Così sia la nostra preghiera, piena di confidenza e di coraggio.
In secondo luogo questo stile di vita significa fare come ha fatto Gesù: diventare noi stessi pastori per i nostri fratelli.
Considerare i nostri fratelli bisognosi della nostra iniziativa di amore. Non pretendere che i nostri fratelli siano perfetti, ma andare verso di loro senza pretese e pregiudizi: hanno bisogno di noi. È assumere l’affermazione biblica che tutti siamo peccatori e quindi bisognosi di misericordia. Sta scritto infatti: tutti hanno peccato e sono privi della gloria di Dio, ma sono giustificati gratuitamente per la sua grazia, mediante la redenzione che è in Cristo Gesù (Rm 3,23-24). Questa redenzione si manifesta concretamente mediante la misericordia e la carità verso i fratelli. Vedere il fratello peccatore e bisognoso implica andare oltre il giudizio di condanna per diventare strumenti della vicinanza di Dio. A noi tocca stare in mezzo a loro. Da ciò nasce la compassione, non dall’alto ma condividendo, ponendoci in mezzo a loro come colui che serve (cfr. Lc 22,27) sull’esempio di Gesù che non è venuto per essere servito ma per servire e per dare la sua vita come prezzo di riscatto per molti (Mt 20,28). Impariamo a condividere per imparare ad avere misericordia. Non scappiamo dai fratelli. A volte scappiamo dai nostri fratelli per paura di non essere capaci di dare ciò di cui hanno bisogno. In realtà noi stessi possiamo dare. La compassione non solo aiuta chi ha bisogno, ma ci fa vedere che siamo capaci di dare un aiuto.

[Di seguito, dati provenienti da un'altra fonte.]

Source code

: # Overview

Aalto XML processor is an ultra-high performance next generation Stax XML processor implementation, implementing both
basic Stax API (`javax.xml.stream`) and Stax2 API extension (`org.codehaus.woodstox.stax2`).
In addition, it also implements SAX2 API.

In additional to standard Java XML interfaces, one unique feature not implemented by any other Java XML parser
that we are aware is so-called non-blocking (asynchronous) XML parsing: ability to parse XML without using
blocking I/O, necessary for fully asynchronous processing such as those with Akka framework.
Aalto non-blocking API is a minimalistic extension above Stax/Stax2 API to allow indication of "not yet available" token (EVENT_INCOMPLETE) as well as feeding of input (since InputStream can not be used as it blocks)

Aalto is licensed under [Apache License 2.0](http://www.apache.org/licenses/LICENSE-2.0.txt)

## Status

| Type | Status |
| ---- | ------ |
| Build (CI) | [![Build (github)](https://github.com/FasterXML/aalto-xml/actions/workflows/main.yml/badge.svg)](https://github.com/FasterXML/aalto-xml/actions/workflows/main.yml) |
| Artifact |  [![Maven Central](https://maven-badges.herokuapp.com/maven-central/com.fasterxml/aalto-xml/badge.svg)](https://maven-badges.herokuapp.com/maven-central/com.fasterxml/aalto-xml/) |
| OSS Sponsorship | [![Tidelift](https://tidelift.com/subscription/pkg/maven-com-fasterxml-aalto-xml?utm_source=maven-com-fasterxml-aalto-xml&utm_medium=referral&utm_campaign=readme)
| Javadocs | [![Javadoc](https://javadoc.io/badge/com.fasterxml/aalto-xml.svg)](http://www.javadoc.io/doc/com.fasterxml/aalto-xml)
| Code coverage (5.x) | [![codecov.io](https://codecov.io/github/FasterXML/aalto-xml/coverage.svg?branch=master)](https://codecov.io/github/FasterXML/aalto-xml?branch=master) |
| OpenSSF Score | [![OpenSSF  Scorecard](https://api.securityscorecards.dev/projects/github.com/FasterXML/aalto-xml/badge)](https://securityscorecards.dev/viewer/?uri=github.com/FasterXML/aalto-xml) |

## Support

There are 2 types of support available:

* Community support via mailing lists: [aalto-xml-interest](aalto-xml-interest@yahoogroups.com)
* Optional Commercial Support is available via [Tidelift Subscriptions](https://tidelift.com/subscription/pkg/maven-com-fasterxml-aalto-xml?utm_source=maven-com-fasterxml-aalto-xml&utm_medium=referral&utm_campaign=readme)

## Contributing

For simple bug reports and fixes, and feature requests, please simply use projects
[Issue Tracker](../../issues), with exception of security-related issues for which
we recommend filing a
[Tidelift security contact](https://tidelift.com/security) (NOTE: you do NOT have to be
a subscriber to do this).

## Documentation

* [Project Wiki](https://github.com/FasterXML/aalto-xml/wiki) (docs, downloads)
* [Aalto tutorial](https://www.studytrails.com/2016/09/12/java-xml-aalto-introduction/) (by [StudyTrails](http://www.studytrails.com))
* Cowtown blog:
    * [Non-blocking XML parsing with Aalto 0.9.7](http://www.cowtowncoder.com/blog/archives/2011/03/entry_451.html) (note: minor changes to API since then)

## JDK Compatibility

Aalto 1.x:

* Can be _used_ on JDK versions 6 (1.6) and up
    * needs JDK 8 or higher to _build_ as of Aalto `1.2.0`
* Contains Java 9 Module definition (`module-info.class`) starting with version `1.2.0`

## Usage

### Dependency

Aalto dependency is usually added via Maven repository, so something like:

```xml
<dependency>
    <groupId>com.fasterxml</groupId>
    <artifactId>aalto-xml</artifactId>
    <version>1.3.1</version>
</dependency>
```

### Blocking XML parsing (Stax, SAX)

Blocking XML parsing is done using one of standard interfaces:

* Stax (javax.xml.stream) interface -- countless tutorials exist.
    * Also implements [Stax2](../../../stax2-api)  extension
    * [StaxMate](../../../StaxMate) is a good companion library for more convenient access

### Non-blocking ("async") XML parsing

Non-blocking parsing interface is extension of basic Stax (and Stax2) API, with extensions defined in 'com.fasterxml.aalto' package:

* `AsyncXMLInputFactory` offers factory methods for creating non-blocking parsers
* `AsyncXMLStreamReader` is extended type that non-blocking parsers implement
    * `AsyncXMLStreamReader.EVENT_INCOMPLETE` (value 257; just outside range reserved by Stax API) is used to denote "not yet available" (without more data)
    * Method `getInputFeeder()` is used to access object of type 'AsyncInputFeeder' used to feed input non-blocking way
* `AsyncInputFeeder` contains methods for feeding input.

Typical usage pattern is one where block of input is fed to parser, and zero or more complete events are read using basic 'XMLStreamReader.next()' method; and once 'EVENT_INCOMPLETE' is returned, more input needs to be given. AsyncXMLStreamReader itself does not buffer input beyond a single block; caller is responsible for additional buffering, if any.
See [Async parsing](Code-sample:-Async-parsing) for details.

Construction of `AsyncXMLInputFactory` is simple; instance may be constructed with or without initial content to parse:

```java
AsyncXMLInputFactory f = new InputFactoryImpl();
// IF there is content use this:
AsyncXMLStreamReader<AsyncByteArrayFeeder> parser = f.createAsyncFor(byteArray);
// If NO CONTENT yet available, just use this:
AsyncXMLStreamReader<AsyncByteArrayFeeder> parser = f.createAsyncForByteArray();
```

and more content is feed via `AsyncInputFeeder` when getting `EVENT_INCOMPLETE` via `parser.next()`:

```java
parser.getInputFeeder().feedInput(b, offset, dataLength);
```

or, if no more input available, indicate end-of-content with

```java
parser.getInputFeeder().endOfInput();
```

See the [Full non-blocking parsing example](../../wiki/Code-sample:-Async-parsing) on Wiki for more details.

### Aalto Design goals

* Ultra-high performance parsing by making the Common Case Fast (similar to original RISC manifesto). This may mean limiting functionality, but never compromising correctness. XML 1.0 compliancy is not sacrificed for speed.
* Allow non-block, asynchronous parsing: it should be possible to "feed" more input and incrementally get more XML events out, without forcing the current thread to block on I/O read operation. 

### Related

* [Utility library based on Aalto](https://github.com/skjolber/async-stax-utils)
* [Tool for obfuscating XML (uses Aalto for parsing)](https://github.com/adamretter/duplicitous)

In realtà chi guadagna siamo noi: ci scopriamo più ricchi e ci arricchiamo di compassione.
Aiutando gli altri scopriamo i doni che Dio ci ha donato, ci sentiamo capaci di amare ad immagine di Gesù.
Sono due le conclusioni:
– chiedere di sperimentare l’attenzione amorosa di Dio in ogni situazione e lui si manifesterà a noi come buon pastore;
– non aver paura dei bisogni dei fratelli, non scappare dai fratelli e così scoprire che si è capaci di amare ad immagine di Gesù.
Oggi si celebra la festa di Cristo Re e si conclude l’anno liturgico: lasciarsi amare da Dio e amare i fratelli ad immagine di Dio sono le due azioni tipiche del discepolo di Gesù, di chi non ha paura dei problemi, di chi è capace di speranza.